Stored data
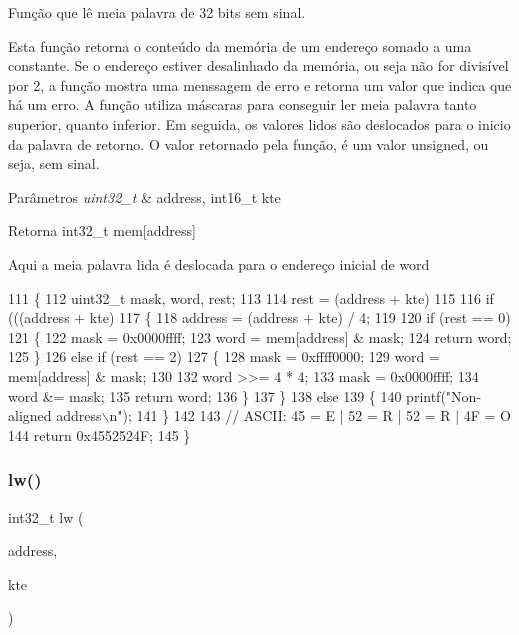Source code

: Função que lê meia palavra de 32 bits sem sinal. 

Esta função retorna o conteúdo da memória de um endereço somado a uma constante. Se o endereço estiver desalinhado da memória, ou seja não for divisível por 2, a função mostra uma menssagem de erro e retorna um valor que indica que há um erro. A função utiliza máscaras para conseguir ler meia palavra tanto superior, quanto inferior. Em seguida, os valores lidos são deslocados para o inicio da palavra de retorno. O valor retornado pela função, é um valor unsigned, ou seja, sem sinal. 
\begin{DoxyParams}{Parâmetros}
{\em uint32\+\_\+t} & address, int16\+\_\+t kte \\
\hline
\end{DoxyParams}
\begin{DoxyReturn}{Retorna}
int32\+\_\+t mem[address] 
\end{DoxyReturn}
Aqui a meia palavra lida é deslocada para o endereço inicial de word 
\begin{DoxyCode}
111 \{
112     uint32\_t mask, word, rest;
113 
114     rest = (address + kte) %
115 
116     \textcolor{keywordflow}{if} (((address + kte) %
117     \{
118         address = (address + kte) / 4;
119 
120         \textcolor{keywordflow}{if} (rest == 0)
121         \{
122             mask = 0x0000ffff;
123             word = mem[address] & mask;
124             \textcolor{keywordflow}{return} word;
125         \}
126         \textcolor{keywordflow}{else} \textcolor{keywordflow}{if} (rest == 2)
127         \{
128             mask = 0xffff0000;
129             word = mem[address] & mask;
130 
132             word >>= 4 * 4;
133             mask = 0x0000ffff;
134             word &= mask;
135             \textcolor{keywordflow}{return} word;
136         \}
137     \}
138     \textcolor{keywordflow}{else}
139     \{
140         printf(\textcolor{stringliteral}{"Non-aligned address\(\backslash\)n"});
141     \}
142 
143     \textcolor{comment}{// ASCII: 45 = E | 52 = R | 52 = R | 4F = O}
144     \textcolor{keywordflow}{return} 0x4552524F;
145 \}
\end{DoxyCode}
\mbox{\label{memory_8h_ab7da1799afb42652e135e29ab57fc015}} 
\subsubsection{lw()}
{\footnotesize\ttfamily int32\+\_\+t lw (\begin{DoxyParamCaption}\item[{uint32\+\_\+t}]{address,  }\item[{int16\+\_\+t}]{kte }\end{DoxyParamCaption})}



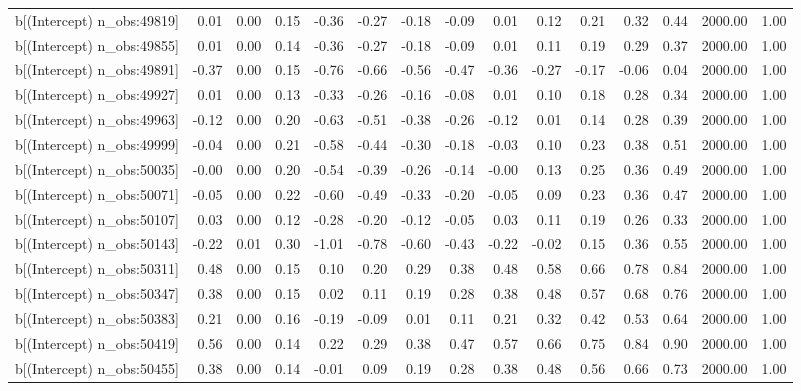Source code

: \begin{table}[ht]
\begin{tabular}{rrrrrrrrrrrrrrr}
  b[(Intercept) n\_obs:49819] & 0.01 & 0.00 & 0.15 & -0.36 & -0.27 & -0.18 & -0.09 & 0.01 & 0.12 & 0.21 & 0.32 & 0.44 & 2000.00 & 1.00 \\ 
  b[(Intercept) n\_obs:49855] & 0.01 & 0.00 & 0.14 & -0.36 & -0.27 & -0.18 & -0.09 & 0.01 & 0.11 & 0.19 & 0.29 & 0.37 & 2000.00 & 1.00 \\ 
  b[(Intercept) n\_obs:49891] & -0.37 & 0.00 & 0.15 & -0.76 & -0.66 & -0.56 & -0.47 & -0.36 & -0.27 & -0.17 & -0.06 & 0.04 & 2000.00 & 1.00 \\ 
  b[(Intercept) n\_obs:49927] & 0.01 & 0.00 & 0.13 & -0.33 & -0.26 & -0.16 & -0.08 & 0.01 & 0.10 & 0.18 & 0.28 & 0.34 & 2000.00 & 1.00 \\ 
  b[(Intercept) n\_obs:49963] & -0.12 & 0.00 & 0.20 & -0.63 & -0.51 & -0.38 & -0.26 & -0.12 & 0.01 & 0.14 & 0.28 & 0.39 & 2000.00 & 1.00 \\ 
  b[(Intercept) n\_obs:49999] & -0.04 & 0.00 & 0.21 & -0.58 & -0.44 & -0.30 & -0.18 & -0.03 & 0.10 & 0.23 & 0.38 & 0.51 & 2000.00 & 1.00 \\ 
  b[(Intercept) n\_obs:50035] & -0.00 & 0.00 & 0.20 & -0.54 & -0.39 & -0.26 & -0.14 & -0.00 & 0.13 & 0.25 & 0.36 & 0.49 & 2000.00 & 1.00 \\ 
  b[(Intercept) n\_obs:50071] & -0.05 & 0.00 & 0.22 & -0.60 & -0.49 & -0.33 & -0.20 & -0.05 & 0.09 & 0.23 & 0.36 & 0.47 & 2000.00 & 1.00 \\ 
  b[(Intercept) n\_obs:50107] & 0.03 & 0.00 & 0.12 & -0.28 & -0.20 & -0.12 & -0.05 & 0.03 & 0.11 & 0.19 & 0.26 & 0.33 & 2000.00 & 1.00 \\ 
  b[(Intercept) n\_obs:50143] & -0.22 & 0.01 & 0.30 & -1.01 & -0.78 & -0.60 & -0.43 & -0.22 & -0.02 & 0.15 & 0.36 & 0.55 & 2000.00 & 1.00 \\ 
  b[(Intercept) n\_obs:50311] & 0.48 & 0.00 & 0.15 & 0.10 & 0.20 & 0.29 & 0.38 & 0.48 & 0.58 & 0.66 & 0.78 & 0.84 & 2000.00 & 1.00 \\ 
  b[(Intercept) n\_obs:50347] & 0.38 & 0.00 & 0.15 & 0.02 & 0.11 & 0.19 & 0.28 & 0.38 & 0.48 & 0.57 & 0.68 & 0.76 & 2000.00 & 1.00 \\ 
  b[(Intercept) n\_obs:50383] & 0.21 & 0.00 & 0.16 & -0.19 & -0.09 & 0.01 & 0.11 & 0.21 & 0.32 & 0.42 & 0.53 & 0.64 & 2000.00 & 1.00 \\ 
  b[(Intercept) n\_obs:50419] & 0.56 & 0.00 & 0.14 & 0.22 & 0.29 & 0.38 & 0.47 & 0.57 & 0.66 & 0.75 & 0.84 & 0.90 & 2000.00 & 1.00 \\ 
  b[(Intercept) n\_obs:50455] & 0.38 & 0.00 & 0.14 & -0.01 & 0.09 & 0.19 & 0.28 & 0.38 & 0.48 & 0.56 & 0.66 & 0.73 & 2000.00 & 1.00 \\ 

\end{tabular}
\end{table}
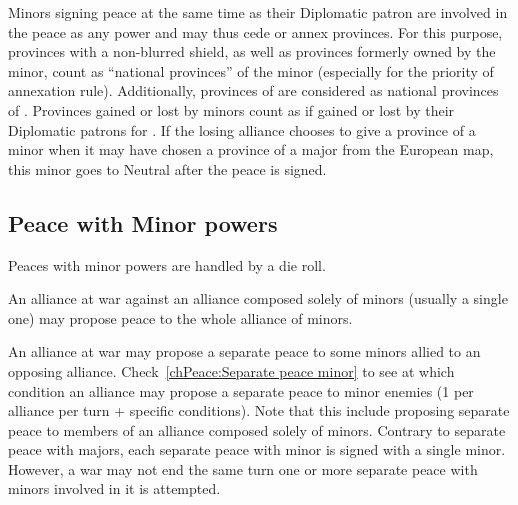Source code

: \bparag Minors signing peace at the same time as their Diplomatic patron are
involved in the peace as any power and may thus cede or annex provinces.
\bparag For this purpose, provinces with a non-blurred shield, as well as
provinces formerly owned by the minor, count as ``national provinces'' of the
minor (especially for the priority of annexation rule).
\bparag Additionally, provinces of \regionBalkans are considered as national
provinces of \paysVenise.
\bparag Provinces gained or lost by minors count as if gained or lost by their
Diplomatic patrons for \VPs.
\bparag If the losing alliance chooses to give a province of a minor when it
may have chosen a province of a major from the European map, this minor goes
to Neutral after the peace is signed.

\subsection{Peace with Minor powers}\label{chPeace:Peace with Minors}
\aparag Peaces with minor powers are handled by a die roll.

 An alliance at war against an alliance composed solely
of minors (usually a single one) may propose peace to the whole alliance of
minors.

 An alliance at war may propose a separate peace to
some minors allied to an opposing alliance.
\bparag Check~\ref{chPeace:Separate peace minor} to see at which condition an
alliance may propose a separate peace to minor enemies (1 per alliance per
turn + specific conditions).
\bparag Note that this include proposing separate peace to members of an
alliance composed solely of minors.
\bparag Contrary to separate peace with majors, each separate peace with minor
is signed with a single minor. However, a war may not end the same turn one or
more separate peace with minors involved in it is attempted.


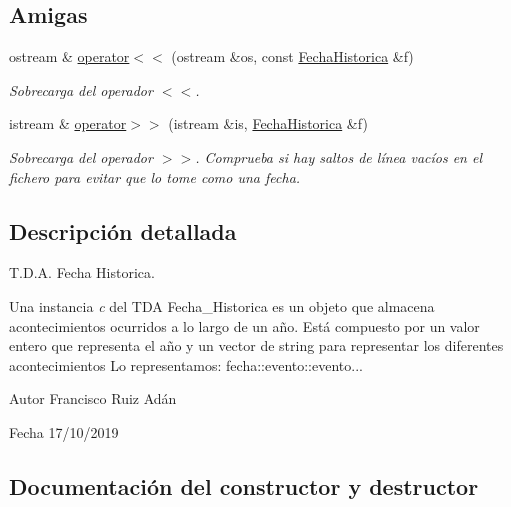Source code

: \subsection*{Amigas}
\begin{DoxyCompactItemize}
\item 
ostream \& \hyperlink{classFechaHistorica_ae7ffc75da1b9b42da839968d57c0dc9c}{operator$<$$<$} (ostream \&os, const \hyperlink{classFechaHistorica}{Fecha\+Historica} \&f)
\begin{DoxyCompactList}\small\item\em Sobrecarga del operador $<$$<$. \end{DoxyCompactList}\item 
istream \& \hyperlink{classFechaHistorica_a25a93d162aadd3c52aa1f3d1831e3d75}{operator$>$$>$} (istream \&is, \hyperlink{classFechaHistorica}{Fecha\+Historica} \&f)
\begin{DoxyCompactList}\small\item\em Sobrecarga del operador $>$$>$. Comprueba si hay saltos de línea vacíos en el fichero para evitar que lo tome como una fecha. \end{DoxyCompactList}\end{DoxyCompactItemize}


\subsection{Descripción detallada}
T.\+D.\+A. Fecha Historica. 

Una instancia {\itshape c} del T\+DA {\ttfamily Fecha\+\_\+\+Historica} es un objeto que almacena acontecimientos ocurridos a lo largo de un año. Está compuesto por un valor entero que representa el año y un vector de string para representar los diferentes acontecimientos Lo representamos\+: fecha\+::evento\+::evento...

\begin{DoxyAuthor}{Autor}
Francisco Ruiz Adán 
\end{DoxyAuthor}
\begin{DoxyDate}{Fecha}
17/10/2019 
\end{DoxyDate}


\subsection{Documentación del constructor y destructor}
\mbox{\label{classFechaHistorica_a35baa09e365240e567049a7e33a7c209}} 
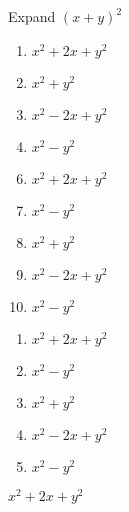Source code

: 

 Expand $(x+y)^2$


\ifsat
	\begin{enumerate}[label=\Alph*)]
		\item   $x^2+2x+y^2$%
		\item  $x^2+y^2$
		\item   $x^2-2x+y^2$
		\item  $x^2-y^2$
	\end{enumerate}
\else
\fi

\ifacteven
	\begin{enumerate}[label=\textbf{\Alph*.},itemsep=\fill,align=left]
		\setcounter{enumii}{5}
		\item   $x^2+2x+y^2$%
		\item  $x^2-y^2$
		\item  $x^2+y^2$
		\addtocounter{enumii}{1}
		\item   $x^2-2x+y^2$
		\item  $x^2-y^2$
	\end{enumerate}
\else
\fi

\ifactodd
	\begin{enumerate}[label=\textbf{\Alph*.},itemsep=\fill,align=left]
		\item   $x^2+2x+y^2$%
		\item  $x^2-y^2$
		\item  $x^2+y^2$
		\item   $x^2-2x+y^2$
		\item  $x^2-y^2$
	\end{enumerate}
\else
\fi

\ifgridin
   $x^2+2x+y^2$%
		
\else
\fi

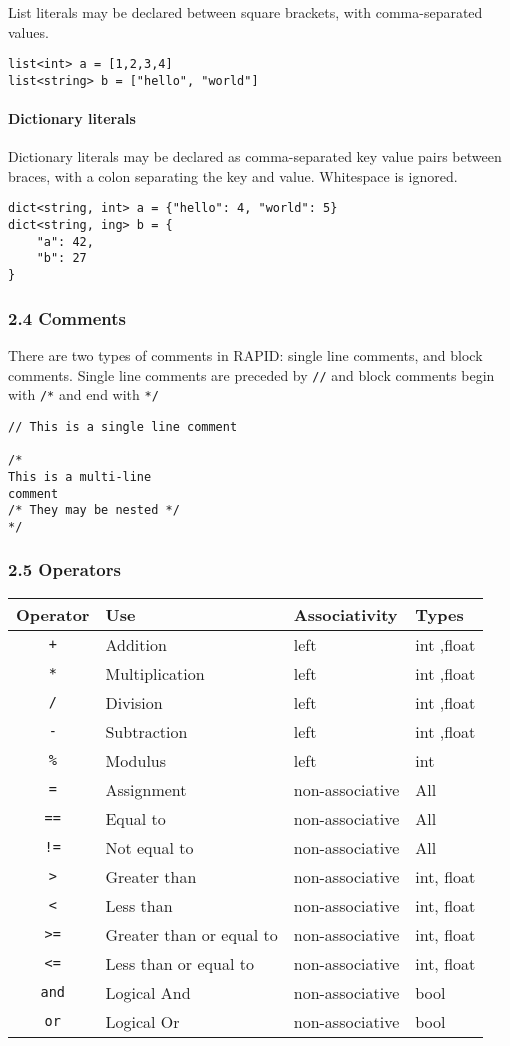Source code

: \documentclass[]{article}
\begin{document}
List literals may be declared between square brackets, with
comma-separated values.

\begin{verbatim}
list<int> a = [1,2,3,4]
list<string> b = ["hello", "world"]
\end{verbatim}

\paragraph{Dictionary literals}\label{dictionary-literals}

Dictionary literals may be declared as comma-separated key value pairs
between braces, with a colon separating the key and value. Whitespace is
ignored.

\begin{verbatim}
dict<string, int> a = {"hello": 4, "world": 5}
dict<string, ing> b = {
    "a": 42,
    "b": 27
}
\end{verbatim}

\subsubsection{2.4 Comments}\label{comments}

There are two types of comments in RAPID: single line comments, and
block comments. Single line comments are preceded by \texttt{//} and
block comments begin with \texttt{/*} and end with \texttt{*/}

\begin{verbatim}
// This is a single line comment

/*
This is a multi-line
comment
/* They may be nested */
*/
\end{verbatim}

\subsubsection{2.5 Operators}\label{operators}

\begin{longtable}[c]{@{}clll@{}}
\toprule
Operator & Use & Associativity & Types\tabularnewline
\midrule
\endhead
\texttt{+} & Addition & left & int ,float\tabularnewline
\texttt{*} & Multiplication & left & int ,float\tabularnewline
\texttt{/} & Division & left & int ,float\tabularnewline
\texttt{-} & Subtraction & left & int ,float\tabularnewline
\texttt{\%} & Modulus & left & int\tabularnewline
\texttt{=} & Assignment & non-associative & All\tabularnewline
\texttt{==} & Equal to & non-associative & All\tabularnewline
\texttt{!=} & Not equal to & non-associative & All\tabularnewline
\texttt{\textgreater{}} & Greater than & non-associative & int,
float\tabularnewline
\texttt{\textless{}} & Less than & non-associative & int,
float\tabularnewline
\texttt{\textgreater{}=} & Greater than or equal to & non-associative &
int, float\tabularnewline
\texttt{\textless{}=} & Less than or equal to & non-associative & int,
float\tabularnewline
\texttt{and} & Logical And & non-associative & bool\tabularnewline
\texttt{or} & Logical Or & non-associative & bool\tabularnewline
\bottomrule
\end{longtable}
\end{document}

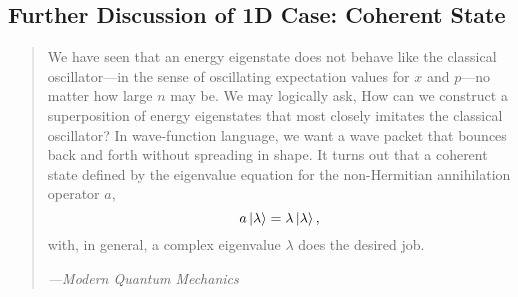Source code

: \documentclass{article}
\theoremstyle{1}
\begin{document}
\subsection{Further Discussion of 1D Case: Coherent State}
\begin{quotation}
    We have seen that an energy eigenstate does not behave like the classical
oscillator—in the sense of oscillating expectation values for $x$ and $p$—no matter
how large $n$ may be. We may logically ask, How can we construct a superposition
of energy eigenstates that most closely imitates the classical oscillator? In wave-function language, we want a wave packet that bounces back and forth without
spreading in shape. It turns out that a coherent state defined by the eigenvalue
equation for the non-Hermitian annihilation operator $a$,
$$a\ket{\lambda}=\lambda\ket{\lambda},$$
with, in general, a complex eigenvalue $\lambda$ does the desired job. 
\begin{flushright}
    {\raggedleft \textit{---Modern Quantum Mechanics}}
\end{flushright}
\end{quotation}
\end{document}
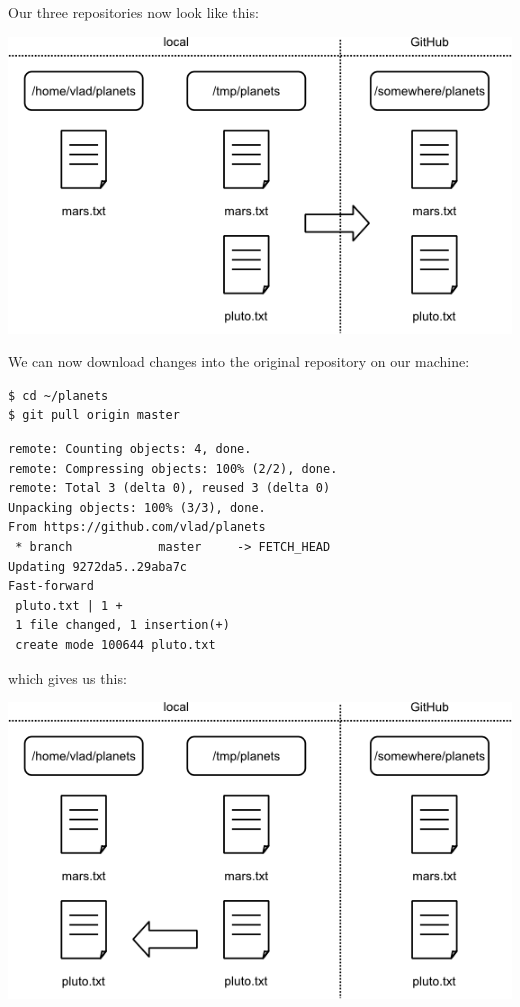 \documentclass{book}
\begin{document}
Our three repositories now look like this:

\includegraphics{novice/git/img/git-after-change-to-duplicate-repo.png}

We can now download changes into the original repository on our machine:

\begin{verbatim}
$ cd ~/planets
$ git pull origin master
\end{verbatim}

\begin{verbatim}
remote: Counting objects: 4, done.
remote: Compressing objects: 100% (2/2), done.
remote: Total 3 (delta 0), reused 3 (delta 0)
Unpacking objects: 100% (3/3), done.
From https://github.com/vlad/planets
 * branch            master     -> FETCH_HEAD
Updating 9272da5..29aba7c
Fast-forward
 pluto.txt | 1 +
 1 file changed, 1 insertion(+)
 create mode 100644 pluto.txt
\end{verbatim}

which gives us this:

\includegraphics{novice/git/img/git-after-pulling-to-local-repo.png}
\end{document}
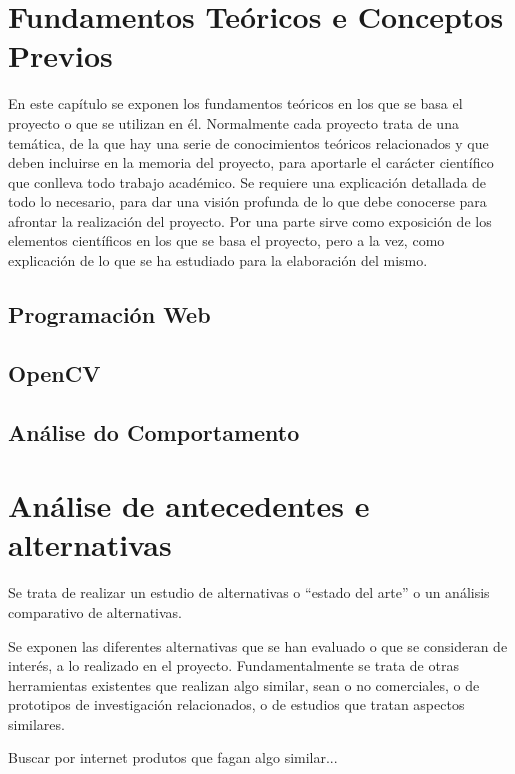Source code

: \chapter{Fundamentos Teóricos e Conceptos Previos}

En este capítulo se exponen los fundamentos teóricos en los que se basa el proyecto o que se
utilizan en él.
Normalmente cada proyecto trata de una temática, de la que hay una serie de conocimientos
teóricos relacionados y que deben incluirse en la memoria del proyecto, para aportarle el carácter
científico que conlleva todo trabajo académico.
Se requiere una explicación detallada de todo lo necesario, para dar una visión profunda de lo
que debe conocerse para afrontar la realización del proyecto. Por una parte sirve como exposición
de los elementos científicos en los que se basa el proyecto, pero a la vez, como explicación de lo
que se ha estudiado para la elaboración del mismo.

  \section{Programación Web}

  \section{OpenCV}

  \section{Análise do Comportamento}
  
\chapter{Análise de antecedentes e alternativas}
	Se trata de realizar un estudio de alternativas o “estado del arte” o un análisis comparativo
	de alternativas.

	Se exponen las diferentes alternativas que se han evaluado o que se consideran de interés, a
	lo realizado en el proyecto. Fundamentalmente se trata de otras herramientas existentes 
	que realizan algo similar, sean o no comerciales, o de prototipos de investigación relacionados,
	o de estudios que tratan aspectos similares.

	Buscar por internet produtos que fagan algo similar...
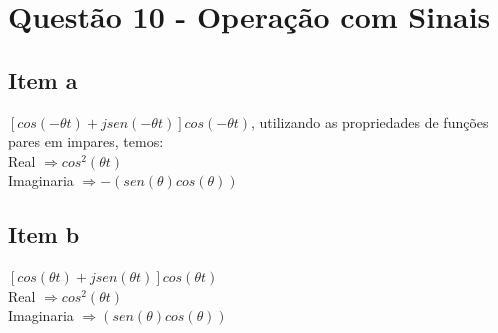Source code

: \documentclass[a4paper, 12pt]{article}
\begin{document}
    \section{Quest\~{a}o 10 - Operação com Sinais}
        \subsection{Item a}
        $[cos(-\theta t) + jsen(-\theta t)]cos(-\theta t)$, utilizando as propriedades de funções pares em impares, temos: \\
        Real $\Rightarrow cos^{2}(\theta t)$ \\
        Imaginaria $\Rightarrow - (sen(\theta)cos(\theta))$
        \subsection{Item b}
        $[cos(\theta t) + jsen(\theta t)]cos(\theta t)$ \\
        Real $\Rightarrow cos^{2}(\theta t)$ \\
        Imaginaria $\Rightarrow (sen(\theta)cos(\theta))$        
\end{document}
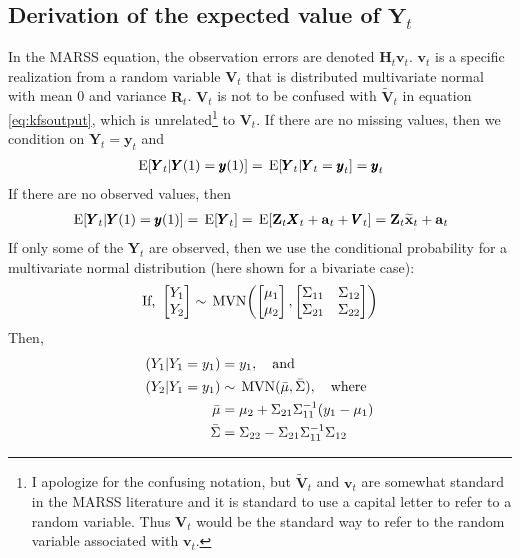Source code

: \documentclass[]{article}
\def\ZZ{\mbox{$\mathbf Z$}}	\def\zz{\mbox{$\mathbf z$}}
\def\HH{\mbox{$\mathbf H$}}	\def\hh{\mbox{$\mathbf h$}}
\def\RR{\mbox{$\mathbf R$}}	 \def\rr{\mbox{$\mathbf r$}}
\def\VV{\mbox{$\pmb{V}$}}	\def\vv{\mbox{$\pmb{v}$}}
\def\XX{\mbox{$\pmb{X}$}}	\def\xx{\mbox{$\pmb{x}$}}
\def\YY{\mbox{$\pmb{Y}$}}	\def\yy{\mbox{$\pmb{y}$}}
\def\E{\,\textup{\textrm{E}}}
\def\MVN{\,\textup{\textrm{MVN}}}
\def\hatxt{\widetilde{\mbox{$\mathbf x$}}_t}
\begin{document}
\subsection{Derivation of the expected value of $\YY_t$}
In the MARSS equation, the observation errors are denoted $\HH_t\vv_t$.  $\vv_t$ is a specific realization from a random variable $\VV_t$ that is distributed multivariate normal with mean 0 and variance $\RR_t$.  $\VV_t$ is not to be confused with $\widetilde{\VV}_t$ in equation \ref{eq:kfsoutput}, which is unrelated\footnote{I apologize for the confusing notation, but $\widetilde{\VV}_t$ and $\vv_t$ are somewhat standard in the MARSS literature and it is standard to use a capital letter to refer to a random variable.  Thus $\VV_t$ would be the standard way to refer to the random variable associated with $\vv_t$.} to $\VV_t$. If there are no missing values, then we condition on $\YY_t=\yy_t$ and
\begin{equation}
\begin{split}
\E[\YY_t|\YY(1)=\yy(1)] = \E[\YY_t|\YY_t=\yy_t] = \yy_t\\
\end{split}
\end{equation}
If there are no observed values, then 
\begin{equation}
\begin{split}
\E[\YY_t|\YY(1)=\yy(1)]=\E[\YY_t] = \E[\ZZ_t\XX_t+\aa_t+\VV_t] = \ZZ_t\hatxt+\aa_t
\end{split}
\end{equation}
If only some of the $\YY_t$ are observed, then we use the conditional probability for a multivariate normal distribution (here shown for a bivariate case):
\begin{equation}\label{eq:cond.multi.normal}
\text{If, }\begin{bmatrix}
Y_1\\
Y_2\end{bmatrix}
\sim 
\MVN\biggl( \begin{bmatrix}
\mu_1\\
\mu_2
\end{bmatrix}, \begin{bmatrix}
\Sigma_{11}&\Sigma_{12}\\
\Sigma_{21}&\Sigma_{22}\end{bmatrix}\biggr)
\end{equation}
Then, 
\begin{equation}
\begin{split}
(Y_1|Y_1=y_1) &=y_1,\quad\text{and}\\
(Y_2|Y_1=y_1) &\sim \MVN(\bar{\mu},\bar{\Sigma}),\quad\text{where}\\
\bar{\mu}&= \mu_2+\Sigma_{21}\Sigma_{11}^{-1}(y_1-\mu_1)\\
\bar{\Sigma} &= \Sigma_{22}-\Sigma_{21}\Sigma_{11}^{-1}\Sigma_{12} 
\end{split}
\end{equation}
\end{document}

• _TASK STATEMENT_
From the first line of the entries down to the line with "int32\+\_\+t mem[address]", print each line exactly; omit any picture.

• _SOLUTION BELOW_
Source code

: Função que lê meia palavra de 32 bits sem sinal. 

Esta função retorna o conteúdo da memória de um endereço somado a uma constante. Se o endereço estiver desalinhado da memória, ou seja não for divisível por 2, a função mostra uma menssagem de erro e retorna um valor que indica que há um erro. A função utiliza máscaras para conseguir ler meia palavra tanto superior, quanto inferior. Em seguida, os valores lidos são deslocados para o inicio da palavra de retorno. O valor retornado pela função, é um valor unsigned, ou seja, sem sinal. 
\begin{DoxyParams}{Parâmetros}
{\em uint32\+\_\+t} & address, int16\+\_\+t kte \\
\hline
\end{DoxyParams}
\begin{DoxyReturn}{Retorna}
int32\+\_\+t mem[address] 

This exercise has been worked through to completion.